▶ **Task details**
Filter the records below, keeping only lines with the string "package".

▶ **Extracted information**
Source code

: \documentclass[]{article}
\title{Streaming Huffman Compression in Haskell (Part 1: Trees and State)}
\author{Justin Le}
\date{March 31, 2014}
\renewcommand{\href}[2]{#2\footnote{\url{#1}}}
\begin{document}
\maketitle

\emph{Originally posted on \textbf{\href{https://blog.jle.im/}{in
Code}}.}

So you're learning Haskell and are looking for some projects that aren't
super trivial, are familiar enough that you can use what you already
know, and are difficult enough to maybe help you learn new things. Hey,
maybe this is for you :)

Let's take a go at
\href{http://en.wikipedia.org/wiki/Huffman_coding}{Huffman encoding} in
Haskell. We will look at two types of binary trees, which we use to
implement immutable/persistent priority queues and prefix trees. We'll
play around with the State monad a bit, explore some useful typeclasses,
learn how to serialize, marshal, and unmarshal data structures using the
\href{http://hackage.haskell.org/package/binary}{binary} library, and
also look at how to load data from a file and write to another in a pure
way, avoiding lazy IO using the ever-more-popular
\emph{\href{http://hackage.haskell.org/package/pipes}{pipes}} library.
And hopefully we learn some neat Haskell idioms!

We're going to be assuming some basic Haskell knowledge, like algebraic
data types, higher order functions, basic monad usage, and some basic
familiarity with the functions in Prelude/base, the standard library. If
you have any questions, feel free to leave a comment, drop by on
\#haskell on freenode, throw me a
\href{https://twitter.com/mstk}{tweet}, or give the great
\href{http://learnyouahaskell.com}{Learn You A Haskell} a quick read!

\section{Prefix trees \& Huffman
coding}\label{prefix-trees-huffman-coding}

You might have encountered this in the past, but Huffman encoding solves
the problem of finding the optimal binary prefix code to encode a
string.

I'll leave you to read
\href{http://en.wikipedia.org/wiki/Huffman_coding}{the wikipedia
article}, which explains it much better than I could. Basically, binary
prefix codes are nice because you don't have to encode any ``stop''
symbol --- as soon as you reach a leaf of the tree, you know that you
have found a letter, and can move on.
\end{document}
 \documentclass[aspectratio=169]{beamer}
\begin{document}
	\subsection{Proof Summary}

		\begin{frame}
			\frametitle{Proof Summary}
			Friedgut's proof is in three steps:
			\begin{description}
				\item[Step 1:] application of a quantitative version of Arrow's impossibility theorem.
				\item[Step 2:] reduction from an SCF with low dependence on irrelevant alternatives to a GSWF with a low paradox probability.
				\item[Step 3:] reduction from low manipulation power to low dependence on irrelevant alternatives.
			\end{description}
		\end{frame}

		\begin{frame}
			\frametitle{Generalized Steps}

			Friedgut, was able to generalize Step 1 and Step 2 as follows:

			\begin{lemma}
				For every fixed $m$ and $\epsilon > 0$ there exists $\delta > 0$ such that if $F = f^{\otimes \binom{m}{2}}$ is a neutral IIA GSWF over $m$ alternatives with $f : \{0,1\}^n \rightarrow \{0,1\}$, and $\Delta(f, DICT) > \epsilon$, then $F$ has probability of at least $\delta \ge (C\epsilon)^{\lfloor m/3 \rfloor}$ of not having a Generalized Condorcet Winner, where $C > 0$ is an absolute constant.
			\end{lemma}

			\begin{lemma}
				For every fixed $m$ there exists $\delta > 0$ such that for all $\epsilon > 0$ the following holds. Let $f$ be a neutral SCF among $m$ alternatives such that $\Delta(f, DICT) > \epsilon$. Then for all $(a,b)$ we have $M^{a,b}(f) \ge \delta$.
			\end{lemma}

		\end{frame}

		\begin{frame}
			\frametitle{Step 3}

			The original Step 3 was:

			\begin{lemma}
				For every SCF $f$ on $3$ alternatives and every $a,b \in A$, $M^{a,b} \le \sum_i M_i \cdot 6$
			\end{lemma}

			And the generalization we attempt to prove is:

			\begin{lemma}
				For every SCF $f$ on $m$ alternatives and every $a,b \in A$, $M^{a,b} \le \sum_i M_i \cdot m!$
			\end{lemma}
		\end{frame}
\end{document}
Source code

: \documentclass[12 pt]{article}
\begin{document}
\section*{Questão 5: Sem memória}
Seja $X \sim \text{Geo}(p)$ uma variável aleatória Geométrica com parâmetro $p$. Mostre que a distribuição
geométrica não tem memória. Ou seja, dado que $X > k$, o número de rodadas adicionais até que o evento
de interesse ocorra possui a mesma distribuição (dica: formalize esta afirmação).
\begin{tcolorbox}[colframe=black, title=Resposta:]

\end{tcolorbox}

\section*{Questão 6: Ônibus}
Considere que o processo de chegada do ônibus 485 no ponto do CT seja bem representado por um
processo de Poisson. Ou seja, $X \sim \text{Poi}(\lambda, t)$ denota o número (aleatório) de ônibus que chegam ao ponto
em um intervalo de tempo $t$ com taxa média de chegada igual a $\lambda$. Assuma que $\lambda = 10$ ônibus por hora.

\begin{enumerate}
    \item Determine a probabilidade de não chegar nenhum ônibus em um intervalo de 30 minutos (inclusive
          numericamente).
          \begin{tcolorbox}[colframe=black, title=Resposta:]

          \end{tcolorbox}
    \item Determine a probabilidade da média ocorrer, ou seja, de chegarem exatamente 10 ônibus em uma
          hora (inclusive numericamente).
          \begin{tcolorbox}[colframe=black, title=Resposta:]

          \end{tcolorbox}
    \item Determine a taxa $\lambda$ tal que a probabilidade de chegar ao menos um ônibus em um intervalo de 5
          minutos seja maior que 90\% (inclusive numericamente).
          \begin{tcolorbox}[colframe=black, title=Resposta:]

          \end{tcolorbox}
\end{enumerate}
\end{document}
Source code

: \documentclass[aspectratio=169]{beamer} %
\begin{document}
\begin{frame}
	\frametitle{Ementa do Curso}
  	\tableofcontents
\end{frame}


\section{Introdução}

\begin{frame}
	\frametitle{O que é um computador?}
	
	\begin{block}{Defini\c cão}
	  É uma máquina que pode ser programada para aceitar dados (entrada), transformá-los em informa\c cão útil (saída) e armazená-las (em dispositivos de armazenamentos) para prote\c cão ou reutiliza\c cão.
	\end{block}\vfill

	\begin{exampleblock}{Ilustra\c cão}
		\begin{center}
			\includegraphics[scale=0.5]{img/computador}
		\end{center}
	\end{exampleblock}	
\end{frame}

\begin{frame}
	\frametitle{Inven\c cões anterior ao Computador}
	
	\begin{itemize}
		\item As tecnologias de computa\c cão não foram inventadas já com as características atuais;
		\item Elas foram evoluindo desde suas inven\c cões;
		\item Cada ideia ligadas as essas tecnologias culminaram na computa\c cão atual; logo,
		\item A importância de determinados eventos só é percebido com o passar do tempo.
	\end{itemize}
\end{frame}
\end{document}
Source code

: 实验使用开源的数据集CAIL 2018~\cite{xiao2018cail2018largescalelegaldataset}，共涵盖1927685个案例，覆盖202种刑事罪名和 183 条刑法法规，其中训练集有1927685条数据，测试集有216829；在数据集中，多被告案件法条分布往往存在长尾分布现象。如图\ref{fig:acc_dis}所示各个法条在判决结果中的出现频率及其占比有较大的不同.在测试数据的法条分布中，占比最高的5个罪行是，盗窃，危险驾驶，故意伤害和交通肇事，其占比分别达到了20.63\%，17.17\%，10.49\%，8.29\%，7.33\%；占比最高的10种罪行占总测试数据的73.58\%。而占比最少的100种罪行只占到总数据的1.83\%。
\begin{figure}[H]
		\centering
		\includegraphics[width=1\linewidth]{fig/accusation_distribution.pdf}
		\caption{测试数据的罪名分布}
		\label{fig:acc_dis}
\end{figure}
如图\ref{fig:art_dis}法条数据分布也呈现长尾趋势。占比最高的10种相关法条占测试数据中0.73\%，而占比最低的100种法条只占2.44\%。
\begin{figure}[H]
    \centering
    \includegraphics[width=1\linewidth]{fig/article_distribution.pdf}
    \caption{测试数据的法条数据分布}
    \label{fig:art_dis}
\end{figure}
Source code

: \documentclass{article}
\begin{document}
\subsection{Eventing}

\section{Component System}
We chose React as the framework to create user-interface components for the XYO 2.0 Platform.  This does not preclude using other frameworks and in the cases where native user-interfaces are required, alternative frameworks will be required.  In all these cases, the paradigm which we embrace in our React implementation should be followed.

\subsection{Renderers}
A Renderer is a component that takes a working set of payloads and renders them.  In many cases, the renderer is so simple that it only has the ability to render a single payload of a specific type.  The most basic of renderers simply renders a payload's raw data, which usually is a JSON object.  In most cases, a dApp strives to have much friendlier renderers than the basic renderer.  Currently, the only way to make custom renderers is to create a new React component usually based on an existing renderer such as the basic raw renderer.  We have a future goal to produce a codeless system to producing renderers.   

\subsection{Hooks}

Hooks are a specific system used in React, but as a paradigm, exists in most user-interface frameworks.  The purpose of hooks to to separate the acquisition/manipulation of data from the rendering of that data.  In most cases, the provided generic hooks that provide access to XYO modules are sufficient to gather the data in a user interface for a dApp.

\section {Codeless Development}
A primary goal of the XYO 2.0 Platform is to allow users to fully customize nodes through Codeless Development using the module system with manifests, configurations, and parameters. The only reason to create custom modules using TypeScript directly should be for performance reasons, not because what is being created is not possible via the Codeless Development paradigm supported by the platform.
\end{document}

▶ **Solution to this task**
\href{http://hackage.haskell.org/package/binary}{binary} library, and
\emph{\href{http://hackage.haskell.org/package/pipes}{pipes}} library.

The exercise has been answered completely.